> **WORK REQUEST**
Read the records below. Copy each line where the string "from" occurs.

> **RECORDS FOR PROCESSING**
----

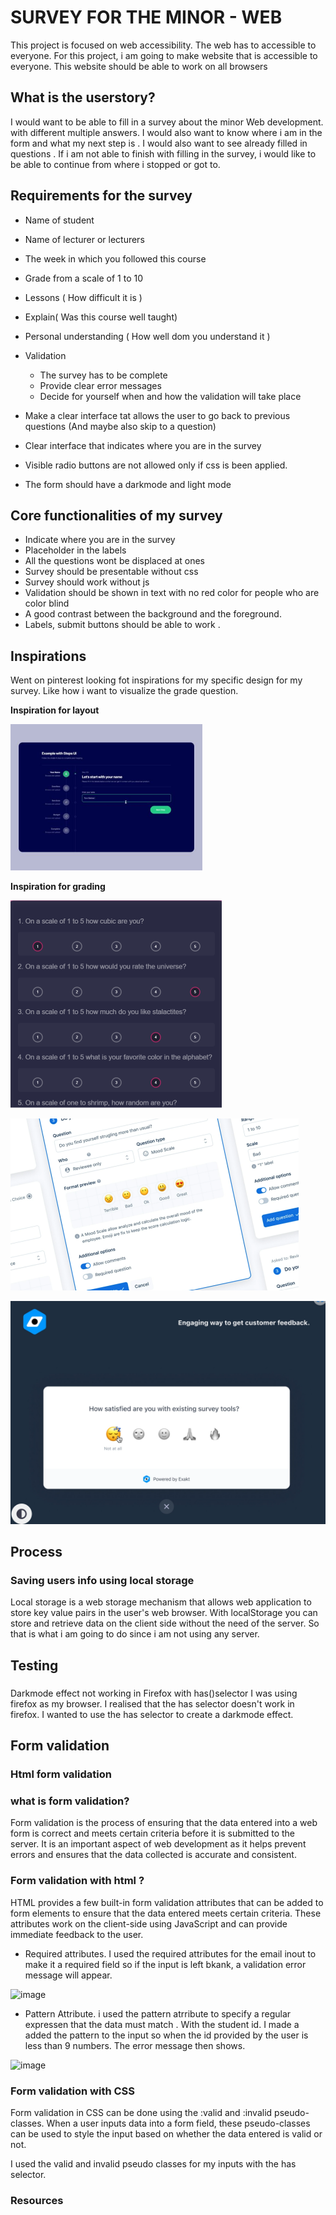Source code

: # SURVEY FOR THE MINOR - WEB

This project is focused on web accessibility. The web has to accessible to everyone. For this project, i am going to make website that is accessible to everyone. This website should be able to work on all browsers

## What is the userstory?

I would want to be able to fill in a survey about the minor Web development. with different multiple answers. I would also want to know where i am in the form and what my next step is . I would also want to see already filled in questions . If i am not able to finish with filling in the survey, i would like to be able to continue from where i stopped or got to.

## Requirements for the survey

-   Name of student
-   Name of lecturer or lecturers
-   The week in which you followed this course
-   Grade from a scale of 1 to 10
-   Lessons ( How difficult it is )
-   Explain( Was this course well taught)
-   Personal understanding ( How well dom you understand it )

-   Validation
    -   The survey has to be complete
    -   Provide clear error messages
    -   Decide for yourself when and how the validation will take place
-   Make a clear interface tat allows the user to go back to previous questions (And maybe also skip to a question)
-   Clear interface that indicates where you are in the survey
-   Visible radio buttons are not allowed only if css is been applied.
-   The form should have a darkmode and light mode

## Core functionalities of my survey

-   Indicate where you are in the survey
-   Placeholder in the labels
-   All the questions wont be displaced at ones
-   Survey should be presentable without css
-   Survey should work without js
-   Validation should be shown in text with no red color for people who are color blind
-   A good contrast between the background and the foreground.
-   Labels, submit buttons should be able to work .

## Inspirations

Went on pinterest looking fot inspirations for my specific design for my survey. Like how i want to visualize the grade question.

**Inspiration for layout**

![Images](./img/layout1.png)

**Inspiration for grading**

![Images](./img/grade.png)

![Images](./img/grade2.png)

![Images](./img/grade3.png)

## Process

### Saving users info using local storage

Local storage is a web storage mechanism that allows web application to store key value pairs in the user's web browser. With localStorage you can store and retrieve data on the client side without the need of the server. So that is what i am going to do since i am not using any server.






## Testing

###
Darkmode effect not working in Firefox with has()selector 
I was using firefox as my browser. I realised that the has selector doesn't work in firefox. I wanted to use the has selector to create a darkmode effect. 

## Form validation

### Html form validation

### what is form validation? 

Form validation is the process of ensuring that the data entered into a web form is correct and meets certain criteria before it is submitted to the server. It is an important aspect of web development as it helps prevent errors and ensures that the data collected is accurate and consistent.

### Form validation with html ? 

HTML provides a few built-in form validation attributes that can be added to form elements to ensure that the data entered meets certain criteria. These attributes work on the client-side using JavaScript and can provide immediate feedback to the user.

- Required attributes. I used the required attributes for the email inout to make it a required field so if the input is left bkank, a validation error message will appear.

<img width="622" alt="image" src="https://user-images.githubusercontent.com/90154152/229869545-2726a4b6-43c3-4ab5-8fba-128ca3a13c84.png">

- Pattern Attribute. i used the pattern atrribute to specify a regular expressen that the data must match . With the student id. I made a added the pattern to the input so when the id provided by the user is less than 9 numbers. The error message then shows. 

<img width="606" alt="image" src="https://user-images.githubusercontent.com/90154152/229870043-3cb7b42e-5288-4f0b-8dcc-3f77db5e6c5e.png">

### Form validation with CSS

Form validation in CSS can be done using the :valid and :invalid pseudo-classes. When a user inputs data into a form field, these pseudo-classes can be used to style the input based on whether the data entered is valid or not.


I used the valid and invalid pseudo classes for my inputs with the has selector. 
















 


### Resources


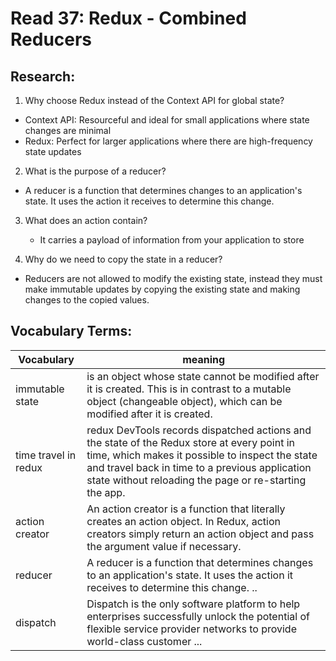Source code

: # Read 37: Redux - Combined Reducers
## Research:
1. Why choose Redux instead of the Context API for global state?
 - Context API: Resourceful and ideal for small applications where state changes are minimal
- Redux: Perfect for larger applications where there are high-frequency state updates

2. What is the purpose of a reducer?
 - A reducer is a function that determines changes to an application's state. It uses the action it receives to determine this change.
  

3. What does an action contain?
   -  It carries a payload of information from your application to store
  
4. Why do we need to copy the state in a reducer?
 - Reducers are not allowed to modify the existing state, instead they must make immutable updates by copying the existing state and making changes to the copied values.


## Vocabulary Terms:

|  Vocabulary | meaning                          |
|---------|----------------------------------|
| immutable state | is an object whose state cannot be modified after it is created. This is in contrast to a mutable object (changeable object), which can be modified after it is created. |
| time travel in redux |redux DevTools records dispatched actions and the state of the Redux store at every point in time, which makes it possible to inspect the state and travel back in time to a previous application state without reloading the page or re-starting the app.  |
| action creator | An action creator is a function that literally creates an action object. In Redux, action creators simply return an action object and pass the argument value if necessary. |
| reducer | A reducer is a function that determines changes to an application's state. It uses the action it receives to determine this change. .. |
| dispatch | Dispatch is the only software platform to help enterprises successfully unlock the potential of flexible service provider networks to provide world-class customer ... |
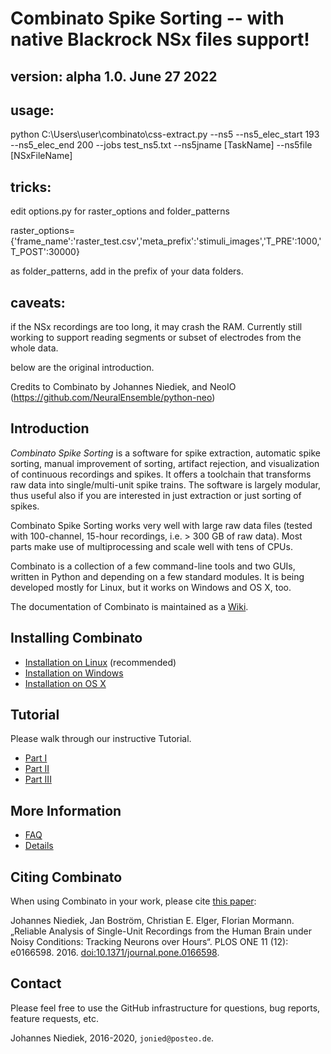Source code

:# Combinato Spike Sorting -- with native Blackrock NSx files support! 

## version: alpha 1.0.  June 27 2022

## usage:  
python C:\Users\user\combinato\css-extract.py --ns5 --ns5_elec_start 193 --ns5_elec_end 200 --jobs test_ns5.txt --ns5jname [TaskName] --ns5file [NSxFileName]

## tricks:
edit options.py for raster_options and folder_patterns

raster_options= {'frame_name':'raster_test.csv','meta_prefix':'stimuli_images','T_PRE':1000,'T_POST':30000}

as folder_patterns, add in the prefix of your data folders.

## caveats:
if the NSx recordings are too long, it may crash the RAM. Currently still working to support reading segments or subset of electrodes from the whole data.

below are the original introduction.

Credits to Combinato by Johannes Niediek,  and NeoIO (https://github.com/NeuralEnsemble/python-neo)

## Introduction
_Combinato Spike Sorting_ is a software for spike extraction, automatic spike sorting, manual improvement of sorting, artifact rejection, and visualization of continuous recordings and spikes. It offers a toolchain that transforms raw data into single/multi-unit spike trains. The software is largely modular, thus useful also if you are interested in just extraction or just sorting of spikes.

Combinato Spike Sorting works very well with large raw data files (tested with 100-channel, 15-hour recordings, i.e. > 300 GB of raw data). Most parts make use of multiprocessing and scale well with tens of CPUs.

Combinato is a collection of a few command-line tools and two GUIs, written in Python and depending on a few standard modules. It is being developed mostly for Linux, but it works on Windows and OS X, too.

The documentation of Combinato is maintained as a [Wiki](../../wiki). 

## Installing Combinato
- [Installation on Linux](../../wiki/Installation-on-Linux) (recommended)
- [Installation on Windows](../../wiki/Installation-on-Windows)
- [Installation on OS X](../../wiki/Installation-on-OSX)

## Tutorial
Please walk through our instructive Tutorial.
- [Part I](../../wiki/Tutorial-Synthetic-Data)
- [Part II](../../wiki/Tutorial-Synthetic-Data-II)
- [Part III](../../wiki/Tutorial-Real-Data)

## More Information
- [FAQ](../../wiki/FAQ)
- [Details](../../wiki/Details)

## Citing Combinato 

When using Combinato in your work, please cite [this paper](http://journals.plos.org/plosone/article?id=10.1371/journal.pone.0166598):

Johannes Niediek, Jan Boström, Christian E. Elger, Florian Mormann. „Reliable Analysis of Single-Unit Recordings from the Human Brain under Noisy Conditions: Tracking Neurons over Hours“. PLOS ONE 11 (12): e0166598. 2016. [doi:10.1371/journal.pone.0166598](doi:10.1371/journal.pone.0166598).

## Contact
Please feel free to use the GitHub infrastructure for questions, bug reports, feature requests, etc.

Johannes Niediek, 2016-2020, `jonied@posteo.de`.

----

> **RESPONSE TO THE TASK**
I would want to be able to fill in a survey about the minor Web development. with different multiple answers. I would also want to know where i am in the form and what my next step is . I would also want to see already filled in questions . If i am not able to finish with filling in the survey, i would like to be able to continue from where i stopped or got to.
-   Grade from a scale of 1 to 10
   -  It carries a payload of information from your application to store
if the NSx recordings are too long, it may crash the RAM. Currently still working to support reading segments or subset of electrodes from the whole data.
Johannes Niediek, Jan Boström, Christian E. Elger, Florian Mormann. „Reliable Analysis of Single-Unit Recordings from the Human Brain under Noisy Conditions: Tracking Neurons over Hours“. PLOS ONE 11 (12): e0166598. 2016. [doi:10.1371/journal.pone.0166598](doi:10.1371/journal.pone.0166598).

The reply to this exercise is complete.